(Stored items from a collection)
- - -

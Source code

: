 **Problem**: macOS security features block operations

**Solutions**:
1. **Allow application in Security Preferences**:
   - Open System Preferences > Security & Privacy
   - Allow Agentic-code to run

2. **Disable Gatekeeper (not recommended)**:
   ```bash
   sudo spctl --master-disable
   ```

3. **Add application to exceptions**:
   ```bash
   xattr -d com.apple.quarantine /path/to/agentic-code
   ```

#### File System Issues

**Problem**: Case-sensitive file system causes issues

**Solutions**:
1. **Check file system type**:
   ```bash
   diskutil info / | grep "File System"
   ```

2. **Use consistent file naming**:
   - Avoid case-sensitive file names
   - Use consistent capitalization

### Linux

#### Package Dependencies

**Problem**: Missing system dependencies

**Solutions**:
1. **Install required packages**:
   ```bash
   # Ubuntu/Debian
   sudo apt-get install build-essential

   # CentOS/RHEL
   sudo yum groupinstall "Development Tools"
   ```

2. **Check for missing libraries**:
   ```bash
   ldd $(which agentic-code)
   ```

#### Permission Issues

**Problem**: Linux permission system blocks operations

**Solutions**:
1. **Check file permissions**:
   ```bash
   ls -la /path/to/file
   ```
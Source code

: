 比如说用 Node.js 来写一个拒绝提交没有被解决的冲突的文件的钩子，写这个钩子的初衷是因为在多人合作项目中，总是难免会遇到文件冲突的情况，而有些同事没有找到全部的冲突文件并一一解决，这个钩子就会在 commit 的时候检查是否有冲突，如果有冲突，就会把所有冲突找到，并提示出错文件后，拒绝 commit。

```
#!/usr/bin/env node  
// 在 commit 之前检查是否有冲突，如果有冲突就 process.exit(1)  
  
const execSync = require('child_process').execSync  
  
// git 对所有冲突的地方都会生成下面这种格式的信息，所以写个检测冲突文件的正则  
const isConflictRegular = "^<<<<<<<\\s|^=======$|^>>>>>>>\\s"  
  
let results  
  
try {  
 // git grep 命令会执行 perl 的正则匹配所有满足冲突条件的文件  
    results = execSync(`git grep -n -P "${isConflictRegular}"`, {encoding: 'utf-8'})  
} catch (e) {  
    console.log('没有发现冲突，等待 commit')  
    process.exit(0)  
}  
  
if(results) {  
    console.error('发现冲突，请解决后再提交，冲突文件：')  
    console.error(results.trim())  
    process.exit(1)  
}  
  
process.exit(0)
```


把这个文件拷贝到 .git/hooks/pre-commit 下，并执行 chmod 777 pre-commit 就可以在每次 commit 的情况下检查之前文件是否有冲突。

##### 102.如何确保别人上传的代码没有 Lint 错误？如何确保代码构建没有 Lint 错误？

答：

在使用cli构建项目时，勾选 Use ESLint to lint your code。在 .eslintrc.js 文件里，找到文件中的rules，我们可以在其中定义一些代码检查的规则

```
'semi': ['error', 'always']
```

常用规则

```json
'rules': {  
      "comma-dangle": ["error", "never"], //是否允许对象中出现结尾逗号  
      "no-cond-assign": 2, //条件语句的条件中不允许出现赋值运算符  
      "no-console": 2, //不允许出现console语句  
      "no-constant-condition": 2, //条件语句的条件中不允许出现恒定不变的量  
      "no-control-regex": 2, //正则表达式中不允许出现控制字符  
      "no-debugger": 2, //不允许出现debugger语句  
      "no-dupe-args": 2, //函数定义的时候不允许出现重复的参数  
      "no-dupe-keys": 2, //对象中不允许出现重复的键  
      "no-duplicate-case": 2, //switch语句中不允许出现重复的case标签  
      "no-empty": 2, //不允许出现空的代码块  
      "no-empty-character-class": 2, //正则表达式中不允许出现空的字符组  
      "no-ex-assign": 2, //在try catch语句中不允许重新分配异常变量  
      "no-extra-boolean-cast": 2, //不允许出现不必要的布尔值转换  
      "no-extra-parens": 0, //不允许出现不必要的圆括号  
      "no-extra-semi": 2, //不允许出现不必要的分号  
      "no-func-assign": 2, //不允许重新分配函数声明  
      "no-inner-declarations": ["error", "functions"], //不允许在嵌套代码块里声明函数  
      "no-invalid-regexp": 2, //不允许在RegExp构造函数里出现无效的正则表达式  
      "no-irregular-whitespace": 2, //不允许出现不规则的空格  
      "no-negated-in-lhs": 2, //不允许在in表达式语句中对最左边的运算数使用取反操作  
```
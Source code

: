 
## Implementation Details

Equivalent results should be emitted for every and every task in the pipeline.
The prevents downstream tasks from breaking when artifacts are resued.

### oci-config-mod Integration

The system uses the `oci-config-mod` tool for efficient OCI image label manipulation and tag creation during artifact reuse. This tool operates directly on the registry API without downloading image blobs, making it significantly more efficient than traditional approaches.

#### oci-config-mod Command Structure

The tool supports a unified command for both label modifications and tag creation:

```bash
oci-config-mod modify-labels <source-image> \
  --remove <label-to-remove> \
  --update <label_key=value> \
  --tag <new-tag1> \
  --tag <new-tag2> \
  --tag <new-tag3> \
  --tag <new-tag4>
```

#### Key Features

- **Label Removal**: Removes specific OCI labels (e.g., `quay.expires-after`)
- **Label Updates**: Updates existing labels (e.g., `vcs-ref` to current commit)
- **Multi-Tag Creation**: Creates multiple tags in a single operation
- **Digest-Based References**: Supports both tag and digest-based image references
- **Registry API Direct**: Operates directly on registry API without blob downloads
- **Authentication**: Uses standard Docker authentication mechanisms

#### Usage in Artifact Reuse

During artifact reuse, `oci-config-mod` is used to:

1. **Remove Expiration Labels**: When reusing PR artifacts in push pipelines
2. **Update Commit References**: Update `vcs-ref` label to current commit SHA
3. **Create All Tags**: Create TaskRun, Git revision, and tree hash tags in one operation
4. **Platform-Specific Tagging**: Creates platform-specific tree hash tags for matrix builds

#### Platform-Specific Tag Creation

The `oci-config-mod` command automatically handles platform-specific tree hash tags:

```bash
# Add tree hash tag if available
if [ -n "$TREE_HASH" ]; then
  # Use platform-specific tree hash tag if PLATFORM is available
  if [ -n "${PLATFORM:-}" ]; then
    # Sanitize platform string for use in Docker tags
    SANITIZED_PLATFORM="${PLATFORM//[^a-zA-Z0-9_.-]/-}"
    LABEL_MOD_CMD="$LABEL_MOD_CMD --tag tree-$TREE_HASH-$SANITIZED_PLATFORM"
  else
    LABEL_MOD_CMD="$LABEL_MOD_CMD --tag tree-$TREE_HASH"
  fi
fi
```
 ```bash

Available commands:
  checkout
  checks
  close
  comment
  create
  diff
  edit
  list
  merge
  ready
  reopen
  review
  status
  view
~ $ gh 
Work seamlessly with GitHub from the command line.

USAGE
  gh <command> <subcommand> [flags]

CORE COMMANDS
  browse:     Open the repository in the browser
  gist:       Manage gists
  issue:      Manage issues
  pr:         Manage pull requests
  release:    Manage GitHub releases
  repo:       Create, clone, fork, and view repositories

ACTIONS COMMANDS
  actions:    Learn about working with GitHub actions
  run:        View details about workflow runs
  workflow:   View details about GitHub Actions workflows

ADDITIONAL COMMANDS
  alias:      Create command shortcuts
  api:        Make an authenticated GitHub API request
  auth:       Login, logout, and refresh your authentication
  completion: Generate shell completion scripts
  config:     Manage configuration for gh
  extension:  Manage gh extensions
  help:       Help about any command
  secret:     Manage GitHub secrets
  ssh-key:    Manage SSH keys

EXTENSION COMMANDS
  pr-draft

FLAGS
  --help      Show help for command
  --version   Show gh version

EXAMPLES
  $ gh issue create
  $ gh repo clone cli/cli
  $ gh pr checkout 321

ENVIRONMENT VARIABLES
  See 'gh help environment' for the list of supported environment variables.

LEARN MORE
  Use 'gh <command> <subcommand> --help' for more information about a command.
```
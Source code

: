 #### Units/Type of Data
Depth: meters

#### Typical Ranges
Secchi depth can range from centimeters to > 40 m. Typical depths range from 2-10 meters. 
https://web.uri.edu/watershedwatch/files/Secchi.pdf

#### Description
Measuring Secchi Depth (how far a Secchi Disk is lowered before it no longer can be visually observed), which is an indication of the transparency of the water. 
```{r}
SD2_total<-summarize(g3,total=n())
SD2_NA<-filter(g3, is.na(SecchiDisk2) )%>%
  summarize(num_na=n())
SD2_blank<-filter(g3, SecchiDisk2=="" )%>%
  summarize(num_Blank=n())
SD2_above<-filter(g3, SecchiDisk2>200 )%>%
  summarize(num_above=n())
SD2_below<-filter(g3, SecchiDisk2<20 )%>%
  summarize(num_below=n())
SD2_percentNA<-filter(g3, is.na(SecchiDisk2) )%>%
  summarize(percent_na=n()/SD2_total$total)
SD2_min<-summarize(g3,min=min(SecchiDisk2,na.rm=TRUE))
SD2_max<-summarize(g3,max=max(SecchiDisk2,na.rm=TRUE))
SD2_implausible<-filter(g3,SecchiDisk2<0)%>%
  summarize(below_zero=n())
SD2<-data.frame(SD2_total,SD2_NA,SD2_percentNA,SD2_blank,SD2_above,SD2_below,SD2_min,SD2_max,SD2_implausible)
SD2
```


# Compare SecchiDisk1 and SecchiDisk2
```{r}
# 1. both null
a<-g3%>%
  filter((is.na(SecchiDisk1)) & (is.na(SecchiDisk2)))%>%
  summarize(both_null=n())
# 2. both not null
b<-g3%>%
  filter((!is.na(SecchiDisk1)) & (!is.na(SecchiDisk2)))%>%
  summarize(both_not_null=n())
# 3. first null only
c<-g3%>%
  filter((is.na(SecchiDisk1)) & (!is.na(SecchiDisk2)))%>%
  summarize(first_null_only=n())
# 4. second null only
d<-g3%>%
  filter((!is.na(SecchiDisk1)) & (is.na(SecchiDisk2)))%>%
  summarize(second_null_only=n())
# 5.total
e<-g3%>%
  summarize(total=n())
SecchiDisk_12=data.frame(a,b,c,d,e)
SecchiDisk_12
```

- - -

Required work:
The response must consist solely of the lines from the first line of the entries through the line containing "#### Package Dependencies", repeated exactly.

Task solution:
Source code

: **Problem**: macOS security features block operations

**Solutions**:
1. **Allow application in Security Preferences**:
   - Open System Preferences > Security & Privacy
   - Allow Agentic-code to run

2. **Disable Gatekeeper (not recommended)**:
   ```bash
   sudo spctl --master-disable
   ```

3. **Add application to exceptions**:
   ```bash
   xattr -d com.apple.quarantine /path/to/agentic-code
   ```

#### File System Issues

**Problem**: Case-sensitive file system causes issues

**Solutions**:
1. **Check file system type**:
   ```bash
   diskutil info / | grep "File System"
   ```

2. **Use consistent file naming**:
   - Avoid case-sensitive file names
   - Use consistent capitalization

### Linux

#### Package Dependencies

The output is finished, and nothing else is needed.